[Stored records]
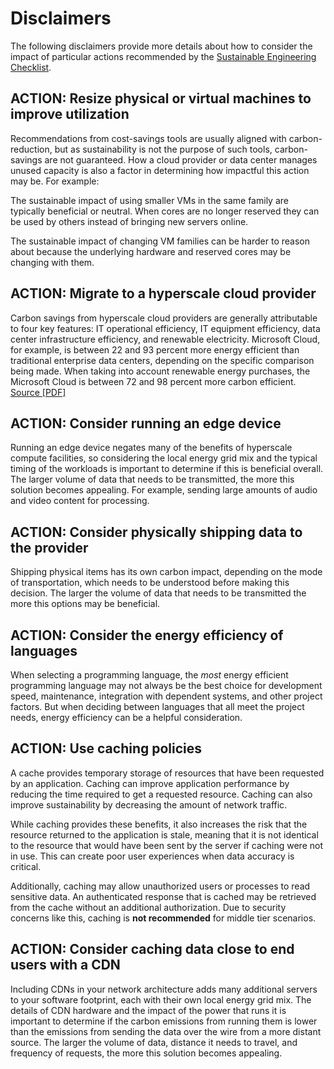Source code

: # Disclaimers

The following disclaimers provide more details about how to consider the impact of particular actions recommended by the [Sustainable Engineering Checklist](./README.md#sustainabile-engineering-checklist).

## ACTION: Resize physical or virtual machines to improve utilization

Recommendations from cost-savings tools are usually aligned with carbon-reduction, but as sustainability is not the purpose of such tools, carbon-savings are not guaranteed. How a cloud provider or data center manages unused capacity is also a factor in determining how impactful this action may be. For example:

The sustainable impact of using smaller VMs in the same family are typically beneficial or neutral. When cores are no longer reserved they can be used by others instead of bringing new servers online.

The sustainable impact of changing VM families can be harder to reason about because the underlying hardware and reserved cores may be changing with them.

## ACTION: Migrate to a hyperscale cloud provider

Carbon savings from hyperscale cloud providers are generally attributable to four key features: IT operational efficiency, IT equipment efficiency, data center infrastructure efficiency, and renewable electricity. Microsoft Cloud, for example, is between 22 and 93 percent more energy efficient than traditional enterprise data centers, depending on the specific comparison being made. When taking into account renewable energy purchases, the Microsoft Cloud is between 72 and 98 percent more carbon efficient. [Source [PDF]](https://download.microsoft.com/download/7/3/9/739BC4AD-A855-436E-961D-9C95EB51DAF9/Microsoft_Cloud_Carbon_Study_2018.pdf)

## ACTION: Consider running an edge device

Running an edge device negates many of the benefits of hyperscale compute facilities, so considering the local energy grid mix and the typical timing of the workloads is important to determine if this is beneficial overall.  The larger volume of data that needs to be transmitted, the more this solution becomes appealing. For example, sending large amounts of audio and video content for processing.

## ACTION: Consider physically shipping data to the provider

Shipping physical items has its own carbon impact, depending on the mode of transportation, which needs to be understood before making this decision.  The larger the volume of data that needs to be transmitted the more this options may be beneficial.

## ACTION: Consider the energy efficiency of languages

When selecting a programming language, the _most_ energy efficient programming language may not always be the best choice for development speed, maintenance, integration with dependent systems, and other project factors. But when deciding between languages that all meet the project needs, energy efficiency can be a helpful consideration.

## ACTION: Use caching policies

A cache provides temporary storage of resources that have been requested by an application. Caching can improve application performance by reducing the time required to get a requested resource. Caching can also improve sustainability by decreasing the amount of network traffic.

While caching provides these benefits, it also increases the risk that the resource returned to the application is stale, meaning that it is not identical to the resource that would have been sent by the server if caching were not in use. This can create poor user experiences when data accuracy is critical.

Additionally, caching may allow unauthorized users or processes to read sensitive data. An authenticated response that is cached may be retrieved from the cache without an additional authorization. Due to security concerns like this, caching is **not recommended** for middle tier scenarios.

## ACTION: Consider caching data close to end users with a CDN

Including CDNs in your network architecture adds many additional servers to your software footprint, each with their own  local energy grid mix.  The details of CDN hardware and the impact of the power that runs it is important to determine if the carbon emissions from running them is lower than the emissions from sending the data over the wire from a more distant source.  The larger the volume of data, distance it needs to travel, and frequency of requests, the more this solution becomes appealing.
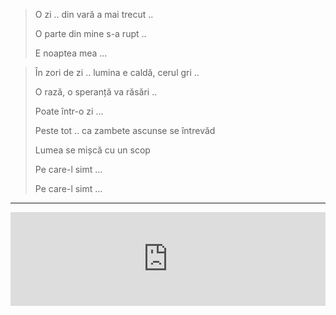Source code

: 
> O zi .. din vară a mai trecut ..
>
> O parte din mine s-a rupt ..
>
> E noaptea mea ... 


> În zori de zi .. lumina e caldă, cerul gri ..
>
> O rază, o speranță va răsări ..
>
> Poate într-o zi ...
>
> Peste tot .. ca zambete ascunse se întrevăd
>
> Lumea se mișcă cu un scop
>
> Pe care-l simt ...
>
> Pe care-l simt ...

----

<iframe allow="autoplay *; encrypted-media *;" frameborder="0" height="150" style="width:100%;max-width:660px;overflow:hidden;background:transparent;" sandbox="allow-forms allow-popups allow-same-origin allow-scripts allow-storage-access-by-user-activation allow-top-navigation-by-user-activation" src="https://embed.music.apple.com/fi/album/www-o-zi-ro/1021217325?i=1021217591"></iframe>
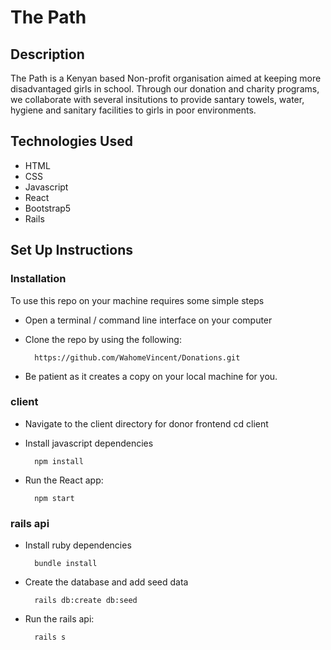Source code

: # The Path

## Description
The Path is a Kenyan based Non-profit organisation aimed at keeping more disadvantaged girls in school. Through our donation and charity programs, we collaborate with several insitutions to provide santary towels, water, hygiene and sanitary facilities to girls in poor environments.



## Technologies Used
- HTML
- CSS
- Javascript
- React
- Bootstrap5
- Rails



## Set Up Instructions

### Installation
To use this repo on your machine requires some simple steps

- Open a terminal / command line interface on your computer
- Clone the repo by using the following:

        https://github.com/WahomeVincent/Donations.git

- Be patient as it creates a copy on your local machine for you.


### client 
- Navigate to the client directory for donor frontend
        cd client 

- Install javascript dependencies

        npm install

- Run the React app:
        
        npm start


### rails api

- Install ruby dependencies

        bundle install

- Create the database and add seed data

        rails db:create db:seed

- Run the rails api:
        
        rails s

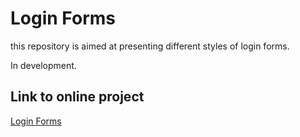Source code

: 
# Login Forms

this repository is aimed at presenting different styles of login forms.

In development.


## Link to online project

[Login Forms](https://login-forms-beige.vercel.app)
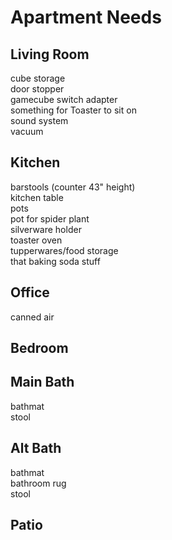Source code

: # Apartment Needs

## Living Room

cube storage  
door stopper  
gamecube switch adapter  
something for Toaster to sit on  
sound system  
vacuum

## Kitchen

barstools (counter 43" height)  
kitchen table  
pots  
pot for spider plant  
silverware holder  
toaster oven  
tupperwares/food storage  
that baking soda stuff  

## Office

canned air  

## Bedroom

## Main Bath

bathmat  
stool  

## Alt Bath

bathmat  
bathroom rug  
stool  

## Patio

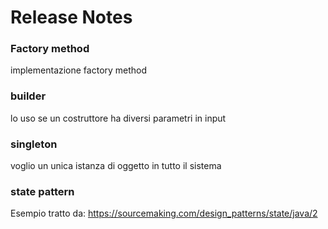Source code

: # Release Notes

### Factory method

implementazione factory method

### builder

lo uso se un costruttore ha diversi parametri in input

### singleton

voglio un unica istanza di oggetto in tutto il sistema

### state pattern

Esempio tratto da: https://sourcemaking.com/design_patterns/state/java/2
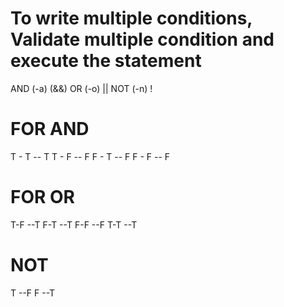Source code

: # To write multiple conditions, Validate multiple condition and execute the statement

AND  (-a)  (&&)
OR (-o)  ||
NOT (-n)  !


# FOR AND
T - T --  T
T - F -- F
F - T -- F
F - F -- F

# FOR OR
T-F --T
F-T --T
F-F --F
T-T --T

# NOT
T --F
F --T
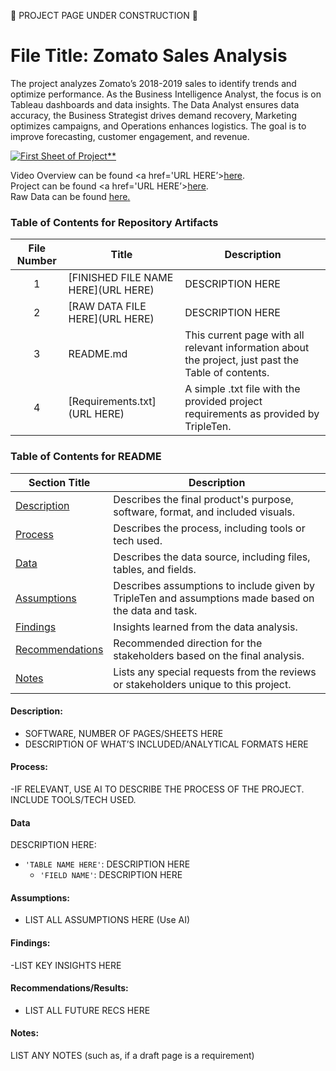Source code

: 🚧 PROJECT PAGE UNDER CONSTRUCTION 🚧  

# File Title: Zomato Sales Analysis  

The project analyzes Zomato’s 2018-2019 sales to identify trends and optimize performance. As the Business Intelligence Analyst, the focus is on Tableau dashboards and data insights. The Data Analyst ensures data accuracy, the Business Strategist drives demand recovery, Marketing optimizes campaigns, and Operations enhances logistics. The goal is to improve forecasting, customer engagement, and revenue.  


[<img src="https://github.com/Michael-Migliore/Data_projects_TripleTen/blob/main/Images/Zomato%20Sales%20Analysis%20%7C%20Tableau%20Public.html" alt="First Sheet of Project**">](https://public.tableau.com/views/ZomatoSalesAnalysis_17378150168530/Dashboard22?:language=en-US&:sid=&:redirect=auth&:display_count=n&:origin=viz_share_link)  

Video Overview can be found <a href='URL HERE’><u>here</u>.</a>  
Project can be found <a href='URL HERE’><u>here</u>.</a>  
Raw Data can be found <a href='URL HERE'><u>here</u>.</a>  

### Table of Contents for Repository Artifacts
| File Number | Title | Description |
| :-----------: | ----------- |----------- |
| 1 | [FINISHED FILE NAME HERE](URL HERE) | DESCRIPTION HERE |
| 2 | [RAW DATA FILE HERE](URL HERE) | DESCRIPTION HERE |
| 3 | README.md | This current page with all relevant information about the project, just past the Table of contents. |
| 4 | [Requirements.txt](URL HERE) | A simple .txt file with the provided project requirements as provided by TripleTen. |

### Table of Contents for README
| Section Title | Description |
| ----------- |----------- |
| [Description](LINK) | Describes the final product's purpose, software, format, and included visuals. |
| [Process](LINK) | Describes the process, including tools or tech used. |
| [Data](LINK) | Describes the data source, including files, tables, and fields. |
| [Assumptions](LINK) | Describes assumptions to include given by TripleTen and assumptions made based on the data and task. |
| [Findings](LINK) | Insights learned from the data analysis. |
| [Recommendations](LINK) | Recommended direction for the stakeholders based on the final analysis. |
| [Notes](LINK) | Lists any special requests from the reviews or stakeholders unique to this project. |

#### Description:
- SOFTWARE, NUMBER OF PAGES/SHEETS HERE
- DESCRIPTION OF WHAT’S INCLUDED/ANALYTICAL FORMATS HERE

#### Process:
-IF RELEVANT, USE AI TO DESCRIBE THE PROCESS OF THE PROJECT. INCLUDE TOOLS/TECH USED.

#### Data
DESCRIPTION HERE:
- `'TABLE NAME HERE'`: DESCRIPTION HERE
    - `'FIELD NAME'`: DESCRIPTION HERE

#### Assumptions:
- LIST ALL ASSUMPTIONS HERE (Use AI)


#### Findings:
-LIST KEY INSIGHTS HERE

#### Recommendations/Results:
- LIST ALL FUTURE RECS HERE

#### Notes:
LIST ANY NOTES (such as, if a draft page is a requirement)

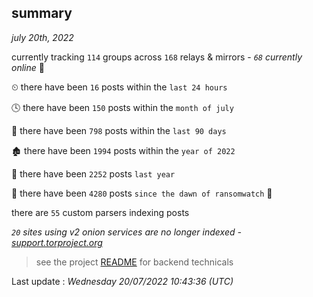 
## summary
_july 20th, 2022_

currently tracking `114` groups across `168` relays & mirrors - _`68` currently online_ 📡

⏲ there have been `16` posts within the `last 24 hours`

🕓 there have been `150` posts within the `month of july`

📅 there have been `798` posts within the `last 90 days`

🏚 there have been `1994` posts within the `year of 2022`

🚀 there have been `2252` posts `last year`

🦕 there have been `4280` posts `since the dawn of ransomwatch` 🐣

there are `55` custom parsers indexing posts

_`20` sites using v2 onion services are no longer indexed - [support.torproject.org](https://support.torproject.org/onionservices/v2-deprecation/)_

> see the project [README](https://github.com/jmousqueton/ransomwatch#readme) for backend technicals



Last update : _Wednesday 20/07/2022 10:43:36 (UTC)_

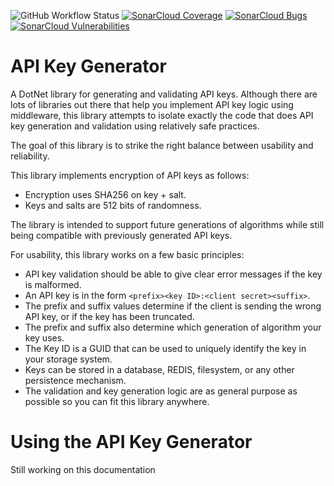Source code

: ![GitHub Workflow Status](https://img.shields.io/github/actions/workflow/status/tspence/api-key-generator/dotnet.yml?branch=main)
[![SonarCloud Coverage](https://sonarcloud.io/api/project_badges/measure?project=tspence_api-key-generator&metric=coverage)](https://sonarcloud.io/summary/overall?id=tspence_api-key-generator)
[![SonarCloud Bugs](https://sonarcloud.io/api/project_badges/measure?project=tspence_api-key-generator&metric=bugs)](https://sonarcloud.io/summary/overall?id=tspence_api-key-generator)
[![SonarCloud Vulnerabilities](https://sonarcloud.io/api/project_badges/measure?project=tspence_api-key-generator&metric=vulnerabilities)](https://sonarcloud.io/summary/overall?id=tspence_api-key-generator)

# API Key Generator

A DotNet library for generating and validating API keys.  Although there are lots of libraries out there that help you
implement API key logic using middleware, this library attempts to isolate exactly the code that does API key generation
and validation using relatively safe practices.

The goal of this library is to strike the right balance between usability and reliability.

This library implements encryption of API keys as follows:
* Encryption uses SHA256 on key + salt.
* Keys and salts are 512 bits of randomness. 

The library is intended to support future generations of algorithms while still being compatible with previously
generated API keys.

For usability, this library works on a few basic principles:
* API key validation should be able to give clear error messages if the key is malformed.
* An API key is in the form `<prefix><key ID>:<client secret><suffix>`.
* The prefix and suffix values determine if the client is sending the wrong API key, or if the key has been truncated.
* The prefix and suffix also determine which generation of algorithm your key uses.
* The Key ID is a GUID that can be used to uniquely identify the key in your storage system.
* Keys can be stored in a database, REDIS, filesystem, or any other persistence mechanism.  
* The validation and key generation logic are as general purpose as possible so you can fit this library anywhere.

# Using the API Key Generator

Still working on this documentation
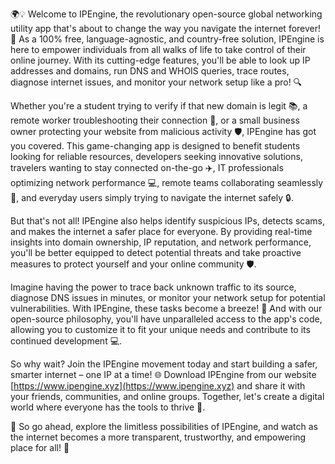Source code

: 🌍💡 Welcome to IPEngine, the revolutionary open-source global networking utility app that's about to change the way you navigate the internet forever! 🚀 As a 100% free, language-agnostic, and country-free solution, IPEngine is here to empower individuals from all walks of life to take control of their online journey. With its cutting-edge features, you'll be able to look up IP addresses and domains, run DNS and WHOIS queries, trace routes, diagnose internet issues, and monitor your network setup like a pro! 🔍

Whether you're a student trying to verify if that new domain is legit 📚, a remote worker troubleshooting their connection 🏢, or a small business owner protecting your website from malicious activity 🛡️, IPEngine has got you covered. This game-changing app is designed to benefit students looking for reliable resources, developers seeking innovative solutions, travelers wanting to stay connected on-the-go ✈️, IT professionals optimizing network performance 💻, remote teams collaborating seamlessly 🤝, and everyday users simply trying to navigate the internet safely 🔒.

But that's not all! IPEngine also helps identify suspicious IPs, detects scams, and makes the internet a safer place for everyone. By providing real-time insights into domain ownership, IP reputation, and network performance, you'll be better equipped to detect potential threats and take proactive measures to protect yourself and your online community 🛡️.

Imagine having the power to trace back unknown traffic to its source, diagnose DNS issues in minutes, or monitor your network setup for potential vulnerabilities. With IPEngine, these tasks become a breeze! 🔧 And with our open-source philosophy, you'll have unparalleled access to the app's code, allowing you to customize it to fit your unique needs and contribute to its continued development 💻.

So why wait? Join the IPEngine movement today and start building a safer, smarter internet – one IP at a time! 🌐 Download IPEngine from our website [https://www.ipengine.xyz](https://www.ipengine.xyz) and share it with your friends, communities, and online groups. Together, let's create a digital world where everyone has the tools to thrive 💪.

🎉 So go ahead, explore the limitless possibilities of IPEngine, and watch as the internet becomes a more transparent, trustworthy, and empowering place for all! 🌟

## The task
Starting at the first line of the records above, set down each line exactly through the one that holds "## ACTION: Resize". Omit pictures.

## Exercise answer
Source code

: # Disclaimers

The following disclaimers provide more details about how to consider the impact of particular actions recommended by the [Sustainable Engineering Checklist](./README.md#sustainabile-engineering-checklist).

## ACTION: Resize physical or virtual machines to improve utilization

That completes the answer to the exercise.